CARNÍVORA, de Péricles Júnior - Resenha de HQ

Vou confessar que não sou fã de histórias em quadrinhos. O máximo de cultura HQ que eu tenho é graças à Turma da Mônica que li na minha infância. Um exemplar de Carnívora, publicação independente do carioca Péricles Júnior, chegou até minhas mãos através de um amigo que me emprestou, dizendo que a obra tinha muita qualidade.

E não vou negar. Mesmo sendo um leigo em HQs, fiquei surpreso com a qualidade da publicação. Publicada em formato de livro, a história em quadrinhos (publicada com a ajuda do site de financiamento coletivo Catarse, onde Péricles angariou R$ 26 mil) é toda bem acabada.

Em relação ao trabalho em si, Péricles é não só um bom desenhista, como um excelente roteirista. O argumento de Carnívora é bem interessante e original. Trata-se de uma história de terror passada em uma favela fictícia do Rio de Janeiro, chamada de Complexo do Caveira.

Seria apenas uma favela normal, dominada por traficantes e assolada por operações policiais irresponsáveis, se não fosse por um detalhe macabro: o topo da favela é habitado por crianças monstruosas canibais. Ninguém mais mora na parte alta da favela e quem vai até lá, não volta mais para contar o que viu.



O protagonista da história é um policial civil que quer saber o paradeiro de sua namorada, supostamente sequestrada pelo chefe do tráfico de drogas do Complexo da Caveira.

Mas não é apenas uma história de terror. Há uma questão sociológica que jaz por trás de Carnívora. A inócua guerra ao tráfico e ao jogo ilegal traz vítimas inocentes (muitas delas crianças) e a corrupção até aos mais altos níveis do governo.

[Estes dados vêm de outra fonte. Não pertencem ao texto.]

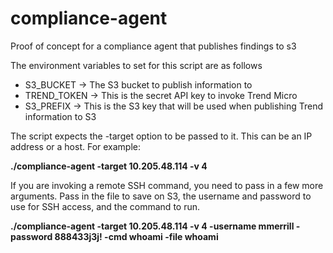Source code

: # compliance-agent
Proof of concept for a compliance agent that publishes findings to s3

The environment variables to set for this script are as follows

* S3_BUCKET -> The S3 bucket to publish information to
* TREND_TOKEN -> This is the secret API key to invoke Trend Micro
* S3_PREFIX -> This is the S3 key that will be used when publishing Trend information to S3


The script expects the -target option to be passed to it.  This can be an IP address or a host.  For example:

**./compliance-agent -target 10.205.48.114 -v 4**

If you are invoking a remote SSH command, you need to pass in a few more arguments.  Pass in the file to save on S3, the username and password to use for SSH access, and the command to run.

**./compliance-agent -target 10.205.48.114 -v 4 -username mmerrill -password 888433j3j! -cmd whoami -file whoami**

Carnívora é uma metáfora dessas guerras insanas que, alimentadas por uma sociedade conservadora (que não suporta ver alguém se drogando ou apostando em jogos) e perpetradas por políticos e policiais, devoram a carne dos moradores das áreas mais pobres do Rio de Janeiro e dos policiais que participam desse jogo insano.

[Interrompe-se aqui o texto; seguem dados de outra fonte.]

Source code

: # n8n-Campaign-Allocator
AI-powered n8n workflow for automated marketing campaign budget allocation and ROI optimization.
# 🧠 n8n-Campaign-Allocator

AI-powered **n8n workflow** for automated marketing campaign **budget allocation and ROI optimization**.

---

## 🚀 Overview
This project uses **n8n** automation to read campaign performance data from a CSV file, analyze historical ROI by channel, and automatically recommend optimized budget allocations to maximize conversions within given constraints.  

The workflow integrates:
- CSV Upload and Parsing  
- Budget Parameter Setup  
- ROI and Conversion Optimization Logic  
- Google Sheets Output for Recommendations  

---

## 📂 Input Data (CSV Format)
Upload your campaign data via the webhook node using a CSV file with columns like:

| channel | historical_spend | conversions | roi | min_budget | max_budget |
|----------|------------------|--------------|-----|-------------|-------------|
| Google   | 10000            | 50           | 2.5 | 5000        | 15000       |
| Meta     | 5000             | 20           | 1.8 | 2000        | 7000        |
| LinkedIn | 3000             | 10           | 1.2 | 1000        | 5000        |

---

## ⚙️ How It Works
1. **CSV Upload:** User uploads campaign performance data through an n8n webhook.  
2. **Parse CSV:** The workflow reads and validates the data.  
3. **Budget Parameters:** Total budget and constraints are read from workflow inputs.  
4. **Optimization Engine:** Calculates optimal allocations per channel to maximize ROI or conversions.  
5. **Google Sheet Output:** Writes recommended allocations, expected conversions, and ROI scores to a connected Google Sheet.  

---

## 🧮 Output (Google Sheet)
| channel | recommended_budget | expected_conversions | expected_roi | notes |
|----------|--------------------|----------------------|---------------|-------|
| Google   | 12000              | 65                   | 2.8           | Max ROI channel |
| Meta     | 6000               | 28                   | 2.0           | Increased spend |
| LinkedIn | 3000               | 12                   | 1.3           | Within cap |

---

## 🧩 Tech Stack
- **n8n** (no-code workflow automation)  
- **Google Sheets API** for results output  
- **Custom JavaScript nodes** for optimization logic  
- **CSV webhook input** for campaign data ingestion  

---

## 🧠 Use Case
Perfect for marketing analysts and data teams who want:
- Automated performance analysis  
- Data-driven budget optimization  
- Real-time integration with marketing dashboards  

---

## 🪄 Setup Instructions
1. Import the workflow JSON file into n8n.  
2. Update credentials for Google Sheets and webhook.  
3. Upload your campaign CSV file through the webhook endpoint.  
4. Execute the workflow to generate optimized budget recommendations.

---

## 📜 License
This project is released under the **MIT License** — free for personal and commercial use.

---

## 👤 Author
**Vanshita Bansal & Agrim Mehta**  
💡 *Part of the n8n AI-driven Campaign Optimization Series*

O final também é interessante e, de certa forma, surpreendente.

Só tenho duas ressalvas. A primeira é que, por vezes, fiquei meio perdido no meio da história, provavelmente porque não estou acostumado com a linguagem das HQs.

A segunda é que o protagonista é um policial muito preocupado com o bem estar dos moradores. Isso não é muito real. Em um momento, ele protege uma criança que corre no meio do tiroteio (um policial regular do Rio de Janeiro certamente atiraria achando que era um criminoso) e, em outro momento, ele diz: "Droga, se eu atirar daqui posso acertar alguém" (que policial diria isso no meio de um tiroteio). Enfim, é apenas uma percepção minha, de alguém que já cobre a área policial há algum tempo e encara tudo de forma muito cínica

Mas, fora isso, Carnívora é muito bem feita e a história é dez!